### [DATA FOR PROCESSING]
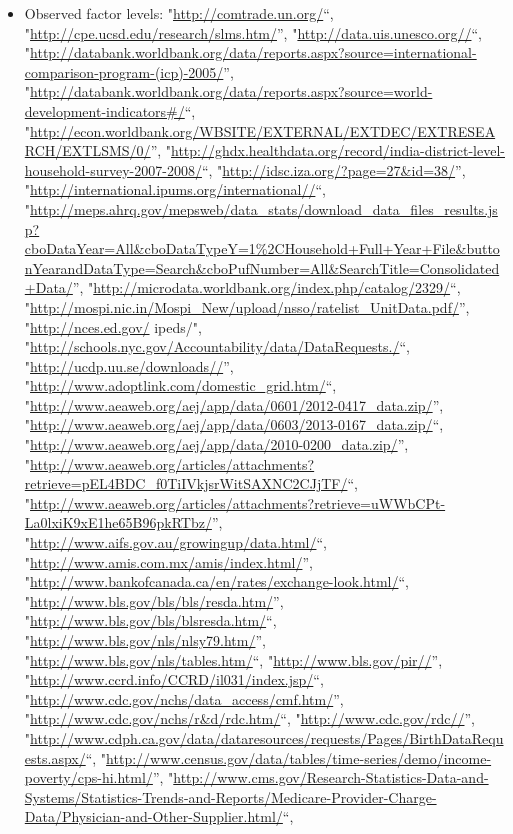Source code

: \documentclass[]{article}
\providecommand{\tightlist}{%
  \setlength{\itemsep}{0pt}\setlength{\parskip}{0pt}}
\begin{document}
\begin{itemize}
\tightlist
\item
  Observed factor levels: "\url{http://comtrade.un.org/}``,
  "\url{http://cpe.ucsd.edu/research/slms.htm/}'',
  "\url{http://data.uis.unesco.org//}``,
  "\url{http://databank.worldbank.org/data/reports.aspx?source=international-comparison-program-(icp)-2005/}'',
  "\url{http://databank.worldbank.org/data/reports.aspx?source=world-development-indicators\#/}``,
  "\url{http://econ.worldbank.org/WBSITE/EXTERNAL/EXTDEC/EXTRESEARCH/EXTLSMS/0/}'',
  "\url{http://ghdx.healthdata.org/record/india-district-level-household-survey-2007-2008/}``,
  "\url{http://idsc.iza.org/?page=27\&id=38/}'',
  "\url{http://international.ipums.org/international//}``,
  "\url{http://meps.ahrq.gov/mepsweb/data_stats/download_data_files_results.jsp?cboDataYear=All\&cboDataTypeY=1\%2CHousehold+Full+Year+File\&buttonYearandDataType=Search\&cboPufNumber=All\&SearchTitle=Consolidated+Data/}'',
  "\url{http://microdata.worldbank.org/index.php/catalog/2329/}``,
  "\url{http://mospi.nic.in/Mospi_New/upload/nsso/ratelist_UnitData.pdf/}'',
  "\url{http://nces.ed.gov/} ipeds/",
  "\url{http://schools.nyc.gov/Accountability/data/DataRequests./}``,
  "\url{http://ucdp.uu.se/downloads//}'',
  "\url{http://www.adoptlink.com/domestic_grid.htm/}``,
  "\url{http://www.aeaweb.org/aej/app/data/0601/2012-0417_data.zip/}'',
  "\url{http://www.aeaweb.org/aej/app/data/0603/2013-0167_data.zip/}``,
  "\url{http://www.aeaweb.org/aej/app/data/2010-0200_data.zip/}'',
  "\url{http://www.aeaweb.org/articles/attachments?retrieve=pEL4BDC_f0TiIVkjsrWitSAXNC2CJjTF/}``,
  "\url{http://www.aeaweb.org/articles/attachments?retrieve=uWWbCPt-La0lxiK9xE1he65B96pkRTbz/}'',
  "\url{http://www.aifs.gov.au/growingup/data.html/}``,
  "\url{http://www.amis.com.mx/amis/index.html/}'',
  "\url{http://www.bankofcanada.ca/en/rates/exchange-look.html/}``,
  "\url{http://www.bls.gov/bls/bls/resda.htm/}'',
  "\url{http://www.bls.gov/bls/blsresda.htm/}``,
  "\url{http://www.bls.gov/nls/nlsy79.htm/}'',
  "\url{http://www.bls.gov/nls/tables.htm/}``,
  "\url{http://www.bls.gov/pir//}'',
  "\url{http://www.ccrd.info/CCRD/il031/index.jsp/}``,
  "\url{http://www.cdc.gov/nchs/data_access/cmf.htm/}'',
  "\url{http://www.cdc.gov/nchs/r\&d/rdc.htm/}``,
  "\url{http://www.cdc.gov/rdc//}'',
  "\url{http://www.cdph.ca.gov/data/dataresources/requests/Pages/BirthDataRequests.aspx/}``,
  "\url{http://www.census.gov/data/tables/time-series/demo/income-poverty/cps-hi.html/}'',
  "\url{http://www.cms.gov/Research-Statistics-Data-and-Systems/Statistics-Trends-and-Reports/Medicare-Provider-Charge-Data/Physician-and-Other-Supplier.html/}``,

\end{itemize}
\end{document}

--

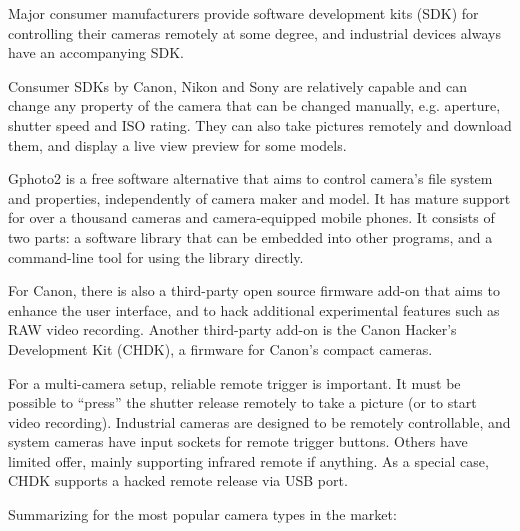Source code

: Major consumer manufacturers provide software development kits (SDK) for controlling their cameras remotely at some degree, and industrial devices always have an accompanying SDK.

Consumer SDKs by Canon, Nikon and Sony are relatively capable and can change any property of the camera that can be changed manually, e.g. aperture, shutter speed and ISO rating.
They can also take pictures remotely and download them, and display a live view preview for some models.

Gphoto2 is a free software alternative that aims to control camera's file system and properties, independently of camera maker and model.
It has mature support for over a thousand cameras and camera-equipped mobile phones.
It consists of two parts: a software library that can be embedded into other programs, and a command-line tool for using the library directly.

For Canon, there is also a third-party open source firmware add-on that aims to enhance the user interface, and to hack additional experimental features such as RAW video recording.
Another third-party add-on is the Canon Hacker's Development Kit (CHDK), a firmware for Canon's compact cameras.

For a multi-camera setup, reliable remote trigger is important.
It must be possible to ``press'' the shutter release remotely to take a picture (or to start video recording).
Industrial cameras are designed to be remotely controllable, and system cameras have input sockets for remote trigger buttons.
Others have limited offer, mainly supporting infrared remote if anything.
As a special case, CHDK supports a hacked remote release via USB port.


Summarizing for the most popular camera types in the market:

### [EXERCISE REQUIREMENTS]
After locating the line with "Others have limited" above, return that line and every later line through the one with "Summarizing for the", word for word and with nothing else.

### [WRITTEN ANSWER]
Others have limited offer, mainly supporting infrared remote if anything.
As a special case, CHDK supports a hacked remote release via USB port.


Summarizing for the most popular camera types in the market:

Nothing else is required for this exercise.